In her North American stage debut, Piper (The Effect, Treats) is electrifying as her character devolves from a fun-loving, sexy, multifaceted woman into a mental wreck falling into the lower depths of the human condition; it is a brave, bold, unforgettable performance that leaves it all out on the stage and on the glass, literally and figuratively. Cowell (Life of Galileo, The Dark Room) marvelously complements her as John, maintaining the mystery behind the man’s fears and desires as he reacts to his partner’s gut-wrenching unpredictability.
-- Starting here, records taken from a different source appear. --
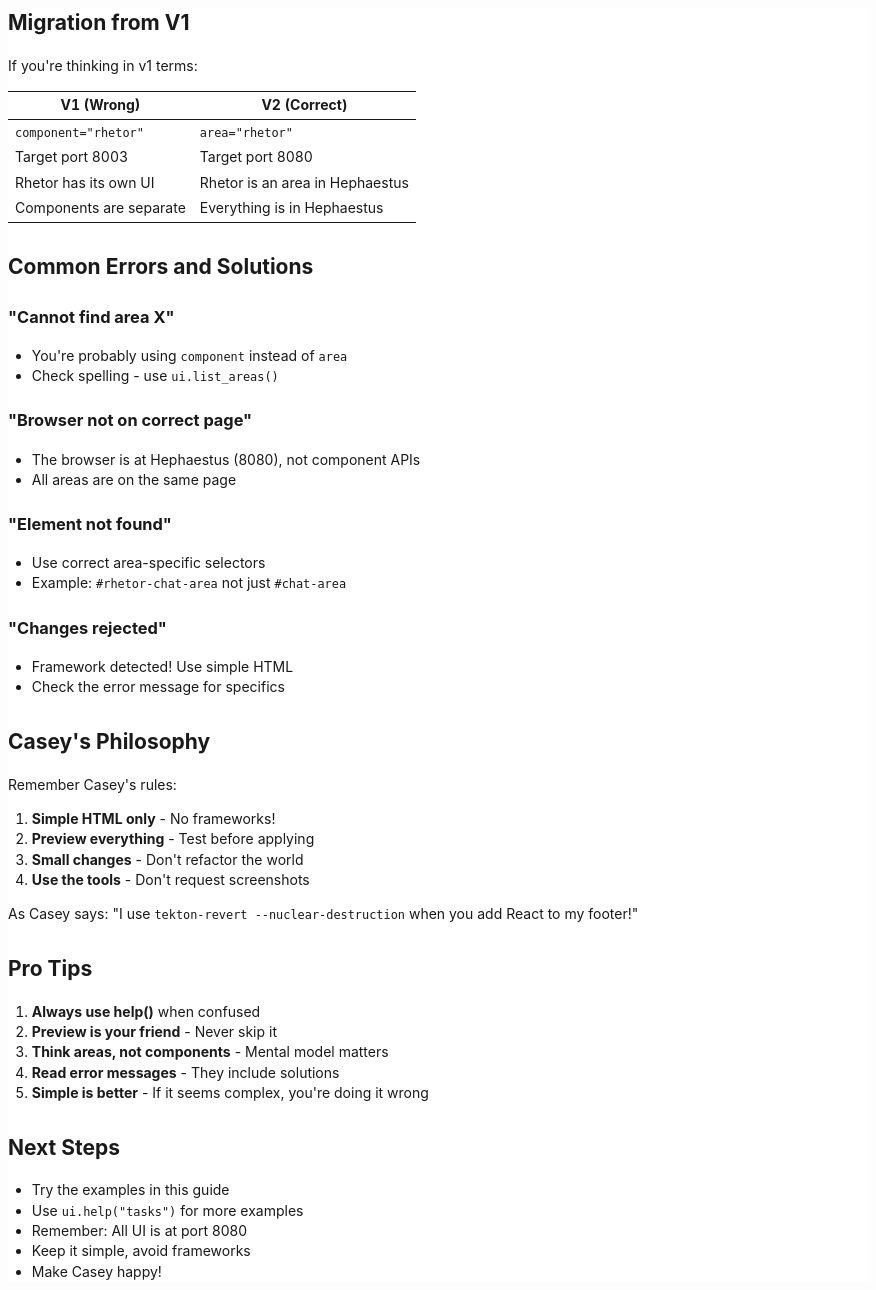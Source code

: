 ## Migration from V1

If you're thinking in v1 terms:

| V1 (Wrong) | V2 (Correct) |
|------------|--------------|
| `component="rhetor"` | `area="rhetor"` |
| Target port 8003 | Target port 8080 |
| Rhetor has its own UI | Rhetor is an area in Hephaestus |
| Components are separate | Everything is in Hephaestus |

## Common Errors and Solutions

### "Cannot find area X"
- You're probably using `component` instead of `area`
- Check spelling - use `ui.list_areas()`

### "Browser not on correct page"
- The browser is at Hephaestus (8080), not component APIs
- All areas are on the same page

### "Element not found"
- Use correct area-specific selectors
- Example: `#rhetor-chat-area` not just `#chat-area`

### "Changes rejected"
- Framework detected! Use simple HTML
- Check the error message for specifics

## Casey's Philosophy

Remember Casey's rules:
1. **Simple HTML only** - No frameworks!
2. **Preview everything** - Test before applying
3. **Small changes** - Don't refactor the world
4. **Use the tools** - Don't request screenshots

As Casey says: "I use `tekton-revert --nuclear-destruction` when you add React to my footer!"

## Pro Tips

1. **Always use help()** when confused
2. **Preview is your friend** - Never skip it
3. **Think areas, not components** - Mental model matters
4. **Read error messages** - They include solutions
5. **Simple is better** - If it seems complex, you're doing it wrong

## Next Steps

- Try the examples in this guide
- Use `ui.help("tasks")` for more examples
- Remember: All UI is at port 8080
- Keep it simple, avoid frameworks
- Make Casey happy!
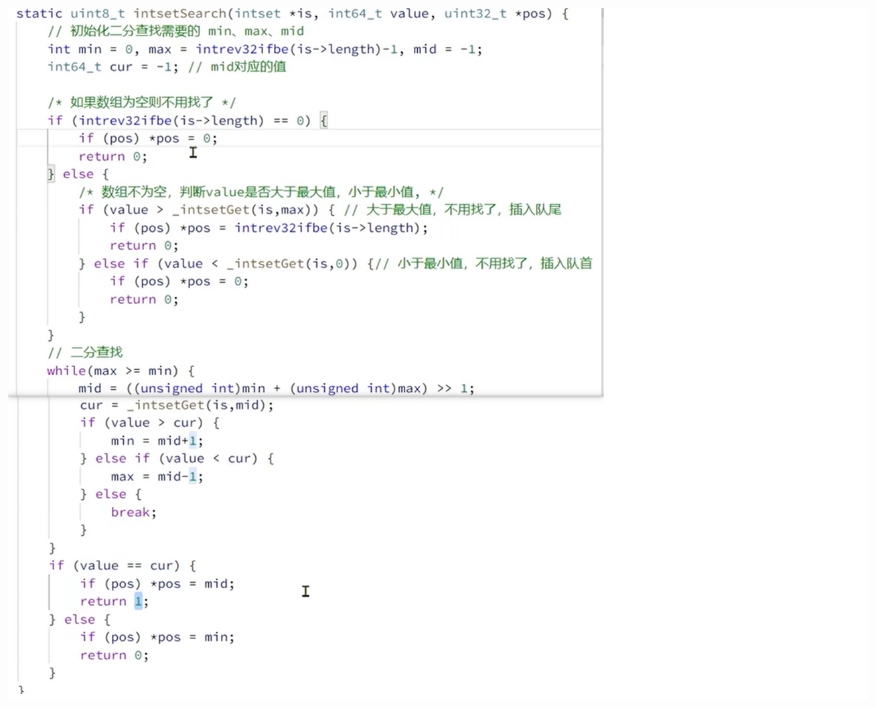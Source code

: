 <img src="./images/image-2023102216545100312.png" alt="image-20231022165451003" style="zoom:67%;" />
As a collective unit, the cast displays the wide range of emotions associated with pregnancy, from conception, the morning after pill, and abortion to motherhood, postpartum depression, and separation. It never lets up for a second throughout its one hundred minutes, with no detail extraneous; an early discussion of a certain sexual position only later lends insight into John’s unspoken feelings about potentially becoming a father, and even the characters’ names have been carefully chosen, with biblical and historical references or descriptions of who they are and what they want. And yet Toneelgroep Amsterdam veteran Stone (The Wild Duck, Miss Julie) has opted to not call the woman “Yerma” even though that is the title of the play — the name is shouted out only once in Lorca’s original — emphasizing her lack of identity without a child while reminding us again that she is us. It’s a terrifying prospect, brought to life in this stunning, brutal production.